_Task data_
☆ ☆ ☆ ☆
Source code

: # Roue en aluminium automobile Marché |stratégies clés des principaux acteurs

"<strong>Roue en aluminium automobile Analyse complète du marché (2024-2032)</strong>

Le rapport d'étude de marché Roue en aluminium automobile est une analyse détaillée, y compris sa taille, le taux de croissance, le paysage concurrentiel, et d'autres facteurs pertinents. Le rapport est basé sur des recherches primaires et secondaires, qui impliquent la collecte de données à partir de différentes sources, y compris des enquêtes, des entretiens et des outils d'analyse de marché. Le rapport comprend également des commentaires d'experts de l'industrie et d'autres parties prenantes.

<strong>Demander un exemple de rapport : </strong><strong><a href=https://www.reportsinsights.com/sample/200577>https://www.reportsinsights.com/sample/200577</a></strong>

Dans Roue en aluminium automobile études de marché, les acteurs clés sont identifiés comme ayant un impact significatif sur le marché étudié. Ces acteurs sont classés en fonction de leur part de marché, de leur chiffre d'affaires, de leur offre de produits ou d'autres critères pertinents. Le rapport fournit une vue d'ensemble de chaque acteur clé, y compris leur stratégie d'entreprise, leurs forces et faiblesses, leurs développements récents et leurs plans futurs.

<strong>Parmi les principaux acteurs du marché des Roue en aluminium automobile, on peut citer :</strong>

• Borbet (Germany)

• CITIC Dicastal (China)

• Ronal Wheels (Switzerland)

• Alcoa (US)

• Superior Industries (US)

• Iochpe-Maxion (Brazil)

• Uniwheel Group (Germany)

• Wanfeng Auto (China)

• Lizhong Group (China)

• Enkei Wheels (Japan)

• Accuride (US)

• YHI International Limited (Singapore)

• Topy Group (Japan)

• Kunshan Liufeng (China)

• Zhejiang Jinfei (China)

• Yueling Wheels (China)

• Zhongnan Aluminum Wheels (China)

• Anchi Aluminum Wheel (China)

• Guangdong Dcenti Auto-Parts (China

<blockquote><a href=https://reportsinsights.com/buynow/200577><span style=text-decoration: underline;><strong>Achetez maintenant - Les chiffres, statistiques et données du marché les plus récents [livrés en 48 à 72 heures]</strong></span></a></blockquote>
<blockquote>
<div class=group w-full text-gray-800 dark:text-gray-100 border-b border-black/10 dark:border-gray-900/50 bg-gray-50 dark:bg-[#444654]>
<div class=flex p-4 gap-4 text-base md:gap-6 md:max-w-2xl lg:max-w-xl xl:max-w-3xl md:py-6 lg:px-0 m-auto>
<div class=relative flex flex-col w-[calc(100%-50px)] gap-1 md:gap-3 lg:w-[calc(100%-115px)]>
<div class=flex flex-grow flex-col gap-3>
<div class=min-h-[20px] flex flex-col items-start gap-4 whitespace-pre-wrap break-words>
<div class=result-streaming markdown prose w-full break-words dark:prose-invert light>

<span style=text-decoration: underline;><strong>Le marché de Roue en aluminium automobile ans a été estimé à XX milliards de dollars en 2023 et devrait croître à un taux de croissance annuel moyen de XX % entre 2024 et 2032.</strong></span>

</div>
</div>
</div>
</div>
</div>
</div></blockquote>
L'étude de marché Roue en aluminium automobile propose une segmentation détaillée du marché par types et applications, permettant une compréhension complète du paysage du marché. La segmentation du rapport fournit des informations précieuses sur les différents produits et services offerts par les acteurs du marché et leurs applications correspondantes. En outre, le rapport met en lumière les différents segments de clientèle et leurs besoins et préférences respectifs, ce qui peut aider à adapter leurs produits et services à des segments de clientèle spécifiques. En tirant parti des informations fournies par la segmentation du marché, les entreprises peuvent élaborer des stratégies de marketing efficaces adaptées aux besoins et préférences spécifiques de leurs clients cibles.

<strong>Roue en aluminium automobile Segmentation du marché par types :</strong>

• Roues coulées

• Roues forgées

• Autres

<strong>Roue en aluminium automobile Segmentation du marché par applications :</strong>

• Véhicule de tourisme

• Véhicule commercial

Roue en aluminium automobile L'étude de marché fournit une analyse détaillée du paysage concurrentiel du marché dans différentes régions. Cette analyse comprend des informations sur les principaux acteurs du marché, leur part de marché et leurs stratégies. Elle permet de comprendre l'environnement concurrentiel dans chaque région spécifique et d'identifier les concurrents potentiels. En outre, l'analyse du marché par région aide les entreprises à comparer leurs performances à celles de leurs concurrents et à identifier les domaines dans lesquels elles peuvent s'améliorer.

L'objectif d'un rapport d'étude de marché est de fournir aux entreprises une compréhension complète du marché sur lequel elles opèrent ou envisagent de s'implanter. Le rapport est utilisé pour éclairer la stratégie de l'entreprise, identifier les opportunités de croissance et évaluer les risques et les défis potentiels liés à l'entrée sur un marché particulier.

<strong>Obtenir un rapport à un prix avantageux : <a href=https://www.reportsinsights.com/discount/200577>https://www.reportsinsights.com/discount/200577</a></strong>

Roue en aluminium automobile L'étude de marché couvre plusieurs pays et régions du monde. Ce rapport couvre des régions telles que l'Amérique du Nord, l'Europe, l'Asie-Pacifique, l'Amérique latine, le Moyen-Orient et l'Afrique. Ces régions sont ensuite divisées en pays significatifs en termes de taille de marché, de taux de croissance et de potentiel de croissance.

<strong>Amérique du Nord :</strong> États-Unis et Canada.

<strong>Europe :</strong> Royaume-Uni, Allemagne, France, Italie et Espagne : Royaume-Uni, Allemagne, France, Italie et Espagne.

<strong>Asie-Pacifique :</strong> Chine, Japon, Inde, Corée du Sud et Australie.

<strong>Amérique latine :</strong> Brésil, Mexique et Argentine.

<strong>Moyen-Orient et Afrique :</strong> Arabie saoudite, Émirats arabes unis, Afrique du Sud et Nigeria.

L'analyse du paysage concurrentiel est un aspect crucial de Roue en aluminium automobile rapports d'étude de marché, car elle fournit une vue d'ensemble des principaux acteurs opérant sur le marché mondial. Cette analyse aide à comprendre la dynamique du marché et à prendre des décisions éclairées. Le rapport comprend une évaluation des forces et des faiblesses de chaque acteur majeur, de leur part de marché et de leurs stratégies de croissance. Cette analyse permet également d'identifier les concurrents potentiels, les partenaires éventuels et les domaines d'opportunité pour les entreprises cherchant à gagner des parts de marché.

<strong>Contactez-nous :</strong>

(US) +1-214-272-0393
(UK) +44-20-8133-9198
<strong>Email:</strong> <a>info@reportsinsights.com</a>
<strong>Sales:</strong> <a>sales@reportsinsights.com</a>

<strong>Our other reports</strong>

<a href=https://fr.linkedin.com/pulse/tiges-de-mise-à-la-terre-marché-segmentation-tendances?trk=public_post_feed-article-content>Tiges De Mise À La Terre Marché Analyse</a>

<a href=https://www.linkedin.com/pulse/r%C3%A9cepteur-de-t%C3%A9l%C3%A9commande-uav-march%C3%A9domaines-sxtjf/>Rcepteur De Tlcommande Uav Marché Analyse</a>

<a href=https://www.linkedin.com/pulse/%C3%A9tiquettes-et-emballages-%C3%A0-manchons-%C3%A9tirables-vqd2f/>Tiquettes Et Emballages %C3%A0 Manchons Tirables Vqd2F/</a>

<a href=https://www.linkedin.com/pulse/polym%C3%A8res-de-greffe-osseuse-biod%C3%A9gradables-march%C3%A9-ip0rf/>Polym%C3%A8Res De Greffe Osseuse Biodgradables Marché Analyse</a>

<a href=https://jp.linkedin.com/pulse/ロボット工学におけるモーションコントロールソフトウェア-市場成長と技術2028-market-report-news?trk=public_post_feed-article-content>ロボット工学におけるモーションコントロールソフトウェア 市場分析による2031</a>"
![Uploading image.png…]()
☆ ☆ ☆ ☆
_Task item_
Using the records above, copy word for word the line with "(US) +1-214-272-0393", the line with "Terre Marché Analyse</a>", and every line between them.

_Your response_
(US) +1-214-272-0393
(UK) +44-20-8133-9198
<strong>Email:</strong> <a>info@reportsinsights.com</a>
<strong>Sales:</strong> <a>sales@reportsinsights.com</a>

<strong>Our other reports</strong>

<a href=https://fr.linkedin.com/pulse/tiges-de-mise-à-la-terre-marché-segmentation-tendances?trk=public_post_feed-article-content>Tiges De Mise À La Terre Marché Analyse</a>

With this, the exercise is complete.